John McKager "Mac" Stipanovich (born November 26, 1948) is an American lobbyist, political strategist, and activist, best known for his role in the 2000 United States presidential election recount in Florida, in which he helped advise then-Secretary of State of Florida, Katherine Harris.

== Early life and education ==
Stipanovich was born in Ocala, Florida. He earned a Bachelor of Arts degree from the University of Florida in 1972, followed by a Juris Doctor from the Fredric G. Levin College of Law in 1974.

==Career==
Stipanovich worked on Bob Martinez's successful 1979 Tampa mayoral campaign.

Stipanovich served as chief of staff to Martinez from 1987 to 1991, during which time Martinez was governor of Florida. After that, he served on Jeb Bush's gubernatorial campaign against Lawton Chiles during the 1994 Florida gubernatorial election.

During the 2000 United States presidential election recount in Florida, Stipanovich helped advise the Secretary of State of Florida, Katherine Harris. Stipanovich is portrayed in the HBO film Recount by Bruce McGill. The film, which had a broadcast premiere on May 25, 2008, chronicled the events in Florida during the presidential election lawsuits and appeals.

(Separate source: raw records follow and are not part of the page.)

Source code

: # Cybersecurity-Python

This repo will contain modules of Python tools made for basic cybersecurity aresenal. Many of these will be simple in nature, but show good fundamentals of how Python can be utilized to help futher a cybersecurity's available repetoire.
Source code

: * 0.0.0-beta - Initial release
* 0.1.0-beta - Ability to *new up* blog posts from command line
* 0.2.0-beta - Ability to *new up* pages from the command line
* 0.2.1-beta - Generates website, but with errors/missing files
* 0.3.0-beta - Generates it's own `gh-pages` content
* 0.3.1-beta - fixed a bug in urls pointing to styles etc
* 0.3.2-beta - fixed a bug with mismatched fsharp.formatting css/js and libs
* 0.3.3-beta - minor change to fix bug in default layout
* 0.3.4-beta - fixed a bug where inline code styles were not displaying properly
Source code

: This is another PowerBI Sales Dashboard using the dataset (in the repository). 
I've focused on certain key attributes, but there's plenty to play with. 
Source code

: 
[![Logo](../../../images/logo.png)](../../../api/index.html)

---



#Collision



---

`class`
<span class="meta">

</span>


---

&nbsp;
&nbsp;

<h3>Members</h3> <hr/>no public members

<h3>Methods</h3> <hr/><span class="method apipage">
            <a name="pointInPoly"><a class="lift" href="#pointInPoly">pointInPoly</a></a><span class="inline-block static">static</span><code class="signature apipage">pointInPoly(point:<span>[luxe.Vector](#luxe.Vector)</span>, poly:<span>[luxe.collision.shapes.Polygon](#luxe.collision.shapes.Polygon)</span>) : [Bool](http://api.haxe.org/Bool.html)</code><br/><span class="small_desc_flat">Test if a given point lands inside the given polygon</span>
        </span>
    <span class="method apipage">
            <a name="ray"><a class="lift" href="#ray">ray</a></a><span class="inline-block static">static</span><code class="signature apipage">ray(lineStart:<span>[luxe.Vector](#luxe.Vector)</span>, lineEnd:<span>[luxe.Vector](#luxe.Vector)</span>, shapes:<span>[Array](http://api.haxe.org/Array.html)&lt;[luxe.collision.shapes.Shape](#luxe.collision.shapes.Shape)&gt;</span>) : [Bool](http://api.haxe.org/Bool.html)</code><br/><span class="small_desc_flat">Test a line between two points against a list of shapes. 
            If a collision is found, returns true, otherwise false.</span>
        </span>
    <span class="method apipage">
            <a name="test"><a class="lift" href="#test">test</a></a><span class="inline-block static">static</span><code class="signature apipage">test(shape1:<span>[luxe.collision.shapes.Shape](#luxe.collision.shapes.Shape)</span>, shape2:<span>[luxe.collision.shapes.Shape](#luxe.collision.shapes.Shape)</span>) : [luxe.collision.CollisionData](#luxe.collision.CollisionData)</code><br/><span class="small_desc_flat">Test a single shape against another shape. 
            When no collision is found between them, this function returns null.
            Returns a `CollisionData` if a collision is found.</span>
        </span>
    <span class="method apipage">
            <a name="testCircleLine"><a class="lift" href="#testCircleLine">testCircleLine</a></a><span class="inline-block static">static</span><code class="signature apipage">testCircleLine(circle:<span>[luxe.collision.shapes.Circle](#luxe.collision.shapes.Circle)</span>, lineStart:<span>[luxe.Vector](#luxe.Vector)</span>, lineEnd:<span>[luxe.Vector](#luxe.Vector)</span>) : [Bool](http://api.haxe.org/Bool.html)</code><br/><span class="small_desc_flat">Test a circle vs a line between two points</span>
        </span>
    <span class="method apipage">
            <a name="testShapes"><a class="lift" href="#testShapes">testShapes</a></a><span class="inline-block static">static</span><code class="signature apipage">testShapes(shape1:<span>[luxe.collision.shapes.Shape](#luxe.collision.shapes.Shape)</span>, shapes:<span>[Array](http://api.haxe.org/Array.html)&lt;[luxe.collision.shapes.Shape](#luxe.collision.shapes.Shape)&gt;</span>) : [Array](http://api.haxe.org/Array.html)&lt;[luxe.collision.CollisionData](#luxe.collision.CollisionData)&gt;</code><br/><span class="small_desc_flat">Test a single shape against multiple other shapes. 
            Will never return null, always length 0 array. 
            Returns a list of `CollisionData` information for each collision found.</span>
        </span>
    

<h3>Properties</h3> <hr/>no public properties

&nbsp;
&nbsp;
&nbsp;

Stipanovich has written op-ed columns for The New York Times, Tampa Bay Times, Sun-Sentinel, and others. Since the 2016 United States presidential election, Stipanovich has been critical of President Donald Trump and the Republican Party, calling the latter "...isolationist, protectionist, nativist, and xenophobic." In 2019, Stipanovich registered as a Democrat, stating that he was supportive of 2020 candidates Joe Biden, Pete Buttigieg, and Amy Klobuchar. In a February 2020 op-ed for the Tampa Bay Times, Stipanovich stated that he would be "voting in the Democratic primary for the first time in 40 years." In March 2020, Stipanovich officially endorsed Joe Biden.